╭─ Supplied material

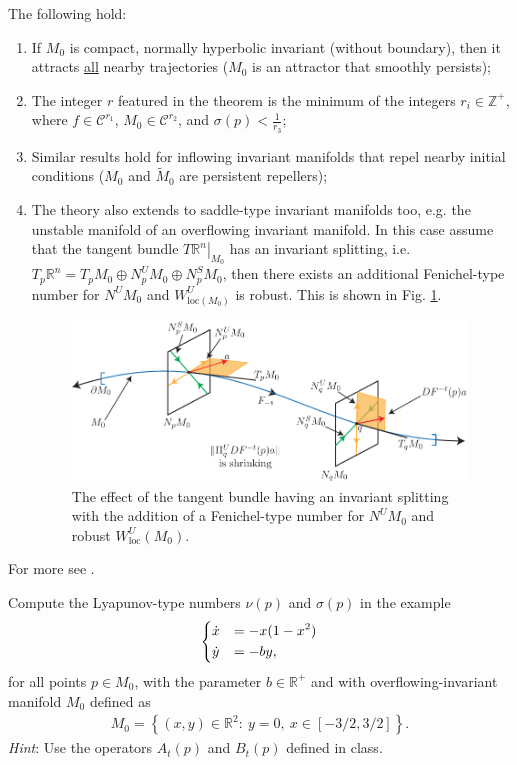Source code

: \begin{remark}[]
	The following hold:
	\begin{enumerate}
		\item If $M_0$ is compact, normally hyperbolic invariant (without boundary), then it attracts \underline{all} nearby trajectories ($M_0$ is an attractor that smoothly persists);
		\item The integer $r$ featured in the theorem is the minimum of the integers $r_i\in \mathbb{Z}^{+}$, where $f \in \mathcal{C}^{r_1}$, $M_0 \in \mathcal{C}^{r_2}$, and $\sigma(p) < \frac{1}{r_3}$;
		\item Similar results hold for inflowing invariant manifolds that repel nearby initial conditions ($M_0$ and $\tilde{M}_{0}$ are persistent repellers);
		\item The theory also extends to saddle-type invariant manifolds too, e.g. the unstable manifold of an overflowing invariant manifold. In this case assume that the tangent bundle $\left.T\mathbb{R}^{n}\right|_{M_0}$ has an invariant splitting, i.e. $T_{p}\mathbb{R}^{n} = T_pM_0 \oplus N_{p}^{U}M_0 \oplus N_{p}^{S}M_0$, then there exists an additional Fenichel-type number for $N^{U}M_0$ and $W^{U}_{ \textrm{loc} (M_0)}$ is robust. This is shown in Fig. \ref{fig:fenichel_thm_rmks}.
		\begin{figure}[h!]
			\centering
			\includegraphics[width=0.99\textwidth]{figures/ch9/16fenichel_thm_rmks.pdf}
			\caption{The effect of the tangent bundle having an invariant splitting with the addition of a Fenichel-type number for $N^{U}M_0$ and robust $W^{U}_{ \textrm{loc} }(M_0)$.}
			\label{fig:fenichel_thm_rmks}
		\end{figure}
	\end{enumerate}
\end{remark}
For more see \cite{Wiggins1994}.

\begin{exercise}
Compute the Lyapunov-type numbers $\nu(p)$ and $\sigma(p)$ in the example
\begin{align}
\begin{dcases}
	\dot{x} &=-x(1-x^{2})\\
	\dot{y} &=-by,
\end{dcases}
\end{align}
for all points $p\in M_{0}$, with the parameter $b\in\mathbb{R}^{+}$ and with overflowing-invariant manifold $M_{0}$ defined as
\begin{align}
M_{0}=\left\{ (x,y)\in\mathbb{R}^{2}:\ y=0,\ x\in\left[-3/2,3/2\right]\right\} .
\end{align}
\emph{Hint}: Use the operators $A_{t}(p)$ and $B_{t}(p)$ defined in class. 
\end{exercise}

╰─

> **Work instructions**
Go through the entries. Report every line that contains the word "left".

> **Task solution**
		\item The theory also extends to saddle-type invariant manifolds too, e.g. the unstable manifold of an overflowing invariant manifold. In this case assume that the tangent bundle $\left.T\mathbb{R}^{n}\right|_{M_0}$ has an invariant splitting, i.e. $T_{p}\mathbb{R}^{n} = T_pM_0 \oplus N_{p}^{U}M_0 \oplus N_{p}^{S}M_0$, then there exists an additional Fenichel-type number for $N^{U}M_0$ and $W^{U}_{ \textrm{loc} (M_0)}$ is robust. This is shown in Fig. \ref{fig:fenichel_thm_rmks}.
M_{0}=\left\{ (x,y)\in\mathbb{R}^{2}:\ y=0,\ x\in\left[-3/2,3/2\right]\right\} .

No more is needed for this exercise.